I fully agree. That's why I was uncomfortable with the solution. There 
are a few other drivers (GPUs if I recall) doing that but it feels wrong.

> Userspace could do multiple mmaps, or could do mprotect or similar on
> part of an existing mmap, which would split the vma for the mmap into
> multiple vmas.  You don't get notified about munmap either as far as I
> can tell, so the vma is liable to go away.  

yes ...

> And it doesn't matter if
> QEMU would never do such things; if userspace can provoke a
> use-after-free in the kernel using KVM then someone will write a
> specially crafted user program to do that.
> 
> So we either solve it in userspace, or we have to write and maintain
> complex kernel code with deep links into the MM subsystem.  
>
> I'd much rather solve it in userspace.

OK, then. I have been reluctant doing so but it seems there are no
other in-kernel solution. 

>>>> with the QEMU emulated one and it was simpler to have one overall
>>>> memory region for the IPI ESBs, one for the END ESBs (if we support
>>>> that one day) and one for the TIMA.
>>>>
>>>>> Are the necessary pages for a PCI
>>>>> passthrough device contiguous in both host real space 
>>>>
>>>> They should as they are the PHB4 ESBs.
>>>>
>>>>> and guest real space ? 
>>>>
>>>> also. That's how we organized the mapping. 
>>>
>>> "How we organized the mapping" is a significant design decision that I
>>> haven't seen documented anywhere, and is really needed for
>>> understanding what's going on.
>>
>> OK. I will add comments on that. See below for some description.
>>
>> There is nothing fancy, it's simply indexed with the interrupt number,
>> like for HW, or for the QEMU XIVE emulated model.
>>
>>>>> If so we'd only need one mmap() for all the device's interrupt
>>>>> pages.
>>>>
>>>> Ah. So we would want to make a special case for the passthrough 
>>>> device and have a mmap() and a memory region for its ESBs. Hmm.
>>>>
>>>> Wouldn't that require to hot plug a memory region under the guest ? 
>>>
>>> No; the way that a memory region works is that userspace can do
>>> whatever disparate mappings it likes within the region on the user
>>> process side, and the corresponding region of guest real address space
>>> follows that automatically.
>>
>> yes. I suppose this should work also for 'ram device' memory mappings.
>>
>> So when the passthrough device is added to the guest, we would add a 
>> new 'ram device' memory region for the device interrupt ESB pages 
>> that would overlap with the initial guest ESB pages.  
> 
> Not knowing the QEMU internals all that well, I don't at all
> understand why a new ram device is necesssary. 
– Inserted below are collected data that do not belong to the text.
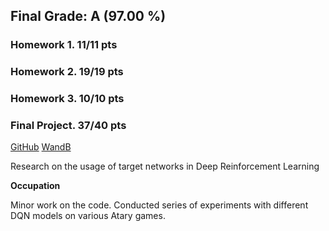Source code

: ## Final Grade: A (97.00 %)

### Homework 1. 11/11 pts

### Homework 2. 19/19 pts

### Homework 3. 10/10 pts

### Final Project. 37/40 pts

[GitHub](https://github.com/Vlad382/dqn_with_synced_target_net)
[WandB](https://wandb.ai/skoltech_ml2022_project_synced_target_nets/project/reports/Project-summary--VmlldzoxNzIzOTk0)

Research on the usage of target networks in Deep Reinforcement Learning

**Occupation**

Minor work on the code. Conducted series of experiments with different DQN models on various Atary games.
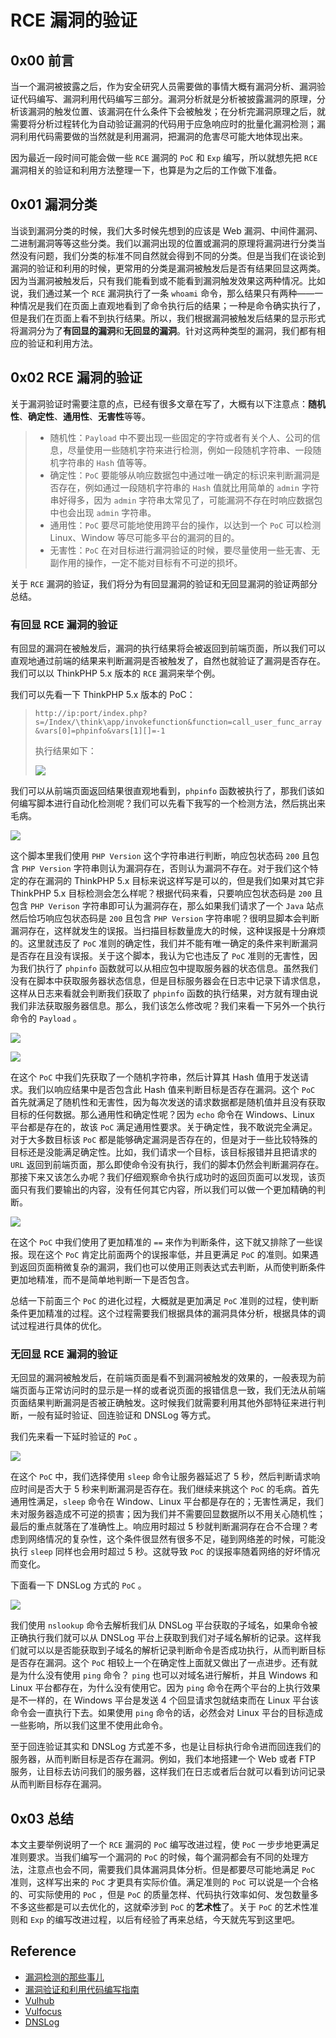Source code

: # RCE 漏洞的验证

## 0x00 前言

当一个漏洞被披露之后，作为安全研究人员需要做的事情大概有漏洞分析、漏洞验证代码编写、漏洞利用代码编写三部分。漏洞分析就是分析被披露漏洞的原理，分析该漏洞的触发位置、该漏洞在什么条件下会被触发；在分析完漏洞原理之后，就需要将分析过程转化为自动验证漏洞的代码用于应急响应时的批量化漏洞检测；漏洞利用代码需要做的当然就是利用漏洞，把漏洞的危害尽可能大地体现出来。

因为最近一段时间可能会做一些 `RCE` 漏洞的 `PoC` 和 `Exp` 编写，所以就想先把 `RCE` 漏洞相关的验证和利用方法整理一下，也算是为之后的工作做下准备。

## 0x01 漏洞分类

当谈到漏洞分类的时候，我们大多时候先想到的应该是 Web 漏洞、中间件漏洞、二进制漏洞等等这些分类。我们以漏洞出现的位置或漏洞的原理将漏洞进行分类当然没有问题，我们分类的标准不同自然就会得到不同的分类。但是当我们在谈论到漏洞的验证和利用的时候，更常用的分类是漏洞被触发后是否有结果回显这两类。因为当漏洞被触发后，只有我们能看到或不能看到漏洞触发效果这两种情况。比如说，我们通过某一个 `RCE` 漏洞执行了一条 `whoami` 命令，那么结果只有两种——一种情况是我们在页面上直观地看到了命令执行后的结果；一种是命令确实执行了，但是我们在页面上看不到执行结果。所以，我们根据漏洞被触发后结果的显示形式将漏洞分为了**有回显的漏洞**和**无回显的漏洞**。针对这两种类型的漏洞，我们都有相应的验证和利用方法。

## 0x02 RCE 漏洞的验证

关于漏洞验证时需要注意的点，已经有很多文章在写了，大概有以下注意点：**随机性**、**确定性**、**通用性**、**无害性**等等。

> - 随机性：`Payload` 中不要出现一些固定的字符或者有关个人、公司的信息，尽量使用一些随机字符来进行检测，例如一段随机字符串、一段随机字符串的 `Hash` 值等等。
> - 确定性：`PoC` 要能够从响应数据包中通过唯一确定的标识来判断漏洞是否存在，例如通过一段随机字符串的 `Hash` 值就比用简单的 `admin` 字符串好得多，因为 `admin` 字符串太常见了，可能漏洞不存在时响应数据包中也会出现 `admin` 字符串。
> - 通用性：`PoC` 要尽可能地使用跨平台的操作，以达到一个 `PoC` 可以检测 Linux、Window 等尽可能多平台的漏洞的目的。
> - 无害性：`PoC` 在对目标进行漏洞验证的时候，要尽量使用一些无害、无副作用的操作，一定不能对目标有不可逆的损坏。

关于 `RCE` 漏洞的验证，我们将分为有回显漏洞的验证和无回显漏洞的验证两部分总结。

### 有回显 RCE 漏洞的验证

有回显的漏洞在被触发后，漏洞的执行结果将会被返回到前端页面，所以我们可以直观地通过前端的结果来判断漏洞是否被触发了，自然也就验证了漏洞是否存在。我们可以以 ThinkPHP 5.x 版本的 `RCE` 漏洞来举个例。

我们可以先看一下 ThinkPHP 5.x 版本的 PoC：

> `http://ip:port/index.php?s=/Index/\think\app/invokefunction&function=call_user_func_array&vars[0]=phpinfo&vars[1][]=-1`
>
> 执行结果如下：
>
> <img src="thinkphp5_rce_phpinfo.png"/>

我们可以从前端页面返回结果很直观地看到，`phpinfo` 函数被执行了，那我们该如何编写脚本进行自动化检测呢？我们可以先看下我写的一个检测方法，然后挑出来毛病。

![](thinkphp5_rce_poc1.png)  

这个脚本里我们使用 `PHP Version` 这个字符串进行判断，响应包状态码 `200` 且包含 `PHP Version` 字符串则认为漏洞存在，否则认为漏洞不存在。对于我们这个特定的存在漏洞的 ThinkPHP 5.x 目标来说这样写是可以的，但是我们如果对其它非 ThinkPHP 5.x 目标检测会怎么样呢？根据代码来看，只要响应包状态码是 `200` 且包含 `PHP Verison` 字符串即可认为漏洞存在，那么如果我们请求了一个 `Java` 站点然后恰巧响应包状态码是 `200` 且包含 `PHP Version` 字符串呢？很明显脚本会判断漏洞存在，这样就发生的误报。当扫描目标数量庞大的时候，这种误报是十分麻烦的。这里就违反了 `PoC` 准则的确定性，我们并不能有唯一确定的条件来判断漏洞是否存在且没有误报。关于这个脚本，我认为它也违反了 `PoC` 准则的无害性，因为我们执行了 `phpinfo` 函数就可以从相应包中提取服务器的状态信息。虽然我们没有在脚本中获取服务器状态信息，但是目标服务器会在日志中记录下请求信息，这样从日志来看就会判断我们获取了 `phpinfo` 函数的执行结果，对方就有理由说我们非法获取服务器信息。那么，我们该怎么修改呢？我们来看一下另外一个执行命令的 `Payload` 。

![](thinkphp5_rce_echo.png)

![](thinkphp5_rce_poc2.png)

在这个 `PoC` 中我们先获取了一个随机字符串，然后计算其 Hash 值用于发送请求。我们以响应结果中是否包含此 Hash 值来判断目标是否存在漏洞。这个 `PoC` 首先就满足了随机性和无害性，因为每次发送的请求数据都是随机值并且没有获取目标的任何数据。那么通用性和确定性呢？因为 `echo` 命令在 Windows、Linux 平台都是存在的，故该 `PoC` 满足通用性要求。关于确定性，我不敢说完全满足。对于大多数目标该 `PoC` 都是能够确定漏洞是否存在的，但是对于一些比较特殊的目标还是没能满足确定性。比如，我们请求一个目标，该目标报错并且把请求的 `URL` 返回到前端页面，那么即使命令没有执行，我们的脚本仍然会判断漏洞存在。那接下来又该怎么办呢？我们仔细观察命令执行成功时的返回页面可以发现，该页面只有我们要输出的内容，没有任何其它内容，所以我们可以做一个更加精确的判断。

![](thinkphp5_rce_poc3.png)

在这个 `PoC` 中我们使用了更加精准的 `==` 来作为判断条件，这下就又排除了一些误报。现在这个 `PoC` 肯定比前面两个的误报率低，并且更满足 `PoC` 的准则。如果遇到返回页面稍微复杂的漏洞，我们也可以使用正则表达式去判断，从而使判断条件更加地精准，而不是简单地判断一下是否包含。

总结一下前面三个 `PoC` 的进化过程，大概就是更加满足 `PoC` 准则的过程，使判断条件更加精准的过程。这个过程需要我们根据具体的漏洞具体分析，根据具体的调试过程进行具体的优化。

### 无回显 RCE 漏洞的验证

无回显的漏洞被触发后，在前端页面是看不到漏洞被触发的效果的，一般表现为前端页面与正常访问时的显示是一样的或者说页面的报错信息一致，我们无法从前端页面结果判断漏洞是否被正确触发。这时候我们就需要利用其他外部特征来进行判断，一般有延时验证、回连验证和 DNSLog 等方式。

我们先来看一下延时验证的 `PoC` 。

![](thinkphp5_rce_poc4.png)

在这个 `PoC` 中，我们选择使用 `sleep` 命令让服务器延迟了 5 秒，然后判断请求响应时间是否大于 5 秒来判断漏洞是否存在。我们继续来挑这个 `PoC` 的毛病。首先通用性满足，`sleep` 命令在 Window、Linux 平台都是存在的；无害性满足，我们未对服务器造成不可逆的损害；因为我们并不需要回显数据所以不用关心随机性；最后的重点就落在了准确性上。响应用时超过 5 秒就判断漏洞存在合不合理？考虑到网络情况的复杂性，这个条件很显然有很多不足，碰到网络差的时候，可能没执行 `sleep` 同样也会用时超过 5 秒。这就导致 `PoC` 的误报率随着网络的好坏情况而变化。

下面看一下 DNSLog 方式的 `PoC` 。

![](thinkphp5_rce_poc5.png)

我们使用 `nslookup` 命令去解析我们从 DNSLog 平台获取的子域名，如果命令被正确执行我们就可以从 DNSLog 平台上获取到我们对子域名解析的记录。这样我们就可以以是否能获取到子域名的解析记录判断命令是否成功执行，从而判断目标是否存在漏洞。这个 `PoC` 相较上一个在确定性上面就又做出了一点进步。还有就是为什么没有使用 `ping` 命令？ `ping` 也可以对域名进行解析，并且 Windows 和 Linux 平台都存在，为什么没有使用它。因为 `ping` 命令在两个平台的上执行效果是不一样的，在 Windows 平台是发送 4 个回显请求包就结束而在 Linux 平台该命令会一直执行下去。如果使用 `ping` 命令的话，必然会对 Linux 平台的目标造成一些影响，所以我们这里不使用此命令。

至于回连验证其实和 DNSLog 方式差不多，也是让目标执行命令进而回连我们的服务器，从而判断目标是否存在漏洞。例如，我们本地搭建一个 Web 或者 FTP 服务，让目标去访问我们的服务器，这样我们在日志或者后台就可以看到访问记录从而判断目标存在漏洞。

## 0x03 总结

本文主要举例说明了一个 `RCE` 漏洞的 `PoC` 编写改进过程，使 `PoC` 一步步地更满足准则要求。当我们编写一个漏洞的 `PoC` 的时候，每个漏洞都会有不同的处理方法，注意点也会不同，需要我们具体漏洞具体分析。但是都要尽可能地满足 `PoC` 准则，这样写出来的 `PoC` 才更具有实际价值。满足准则的 `PoC` 可以说是一个合格的、可实际使用的 `PoC` ，但是 `PoC` 的质量怎样、代码执行效率如何、发包数量多不多这些都是可以去优化的，这就牵涉到 `PoC` 的**艺术性**了。关于 `PoC` 的艺术性准则和 `Exp` 的编写改进过程，以后有经验了再来总结，今天就先写到这里吧。

## Reference

- [漏洞检测的那些事儿](https://blog.knownsec.com/2016/06/how-to-scan-and-check-vulnerabilities/ )
- [漏洞验证和利用代码编写指南](https://xz.aliyun.com/t/6880)
- [Vulhub](https://github.com/vulhub/vulhub)
- [Vulfocus](https://github.com/fofapro/vulfocus)
- [DNSLog](http://dnslog.cn/)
'ram device' memory regions are of a special type which is used to 
directly map into the guest the result of a mmap() in QEMU. 

This is how we propagate the XIVE ESB pages from HW (and the TIMA) 
to the guest and the Linux kernel. It has other use with VFIO.   

> I would see it as a
> single virtual area mapping the ESB pages of guest hwirqs that are in
> use, and we manage those mappings with mmap and munmap.

Yes I think I understand the idea. I will give a try. I need to find the 
right place to do so in QEMU. See other email thread.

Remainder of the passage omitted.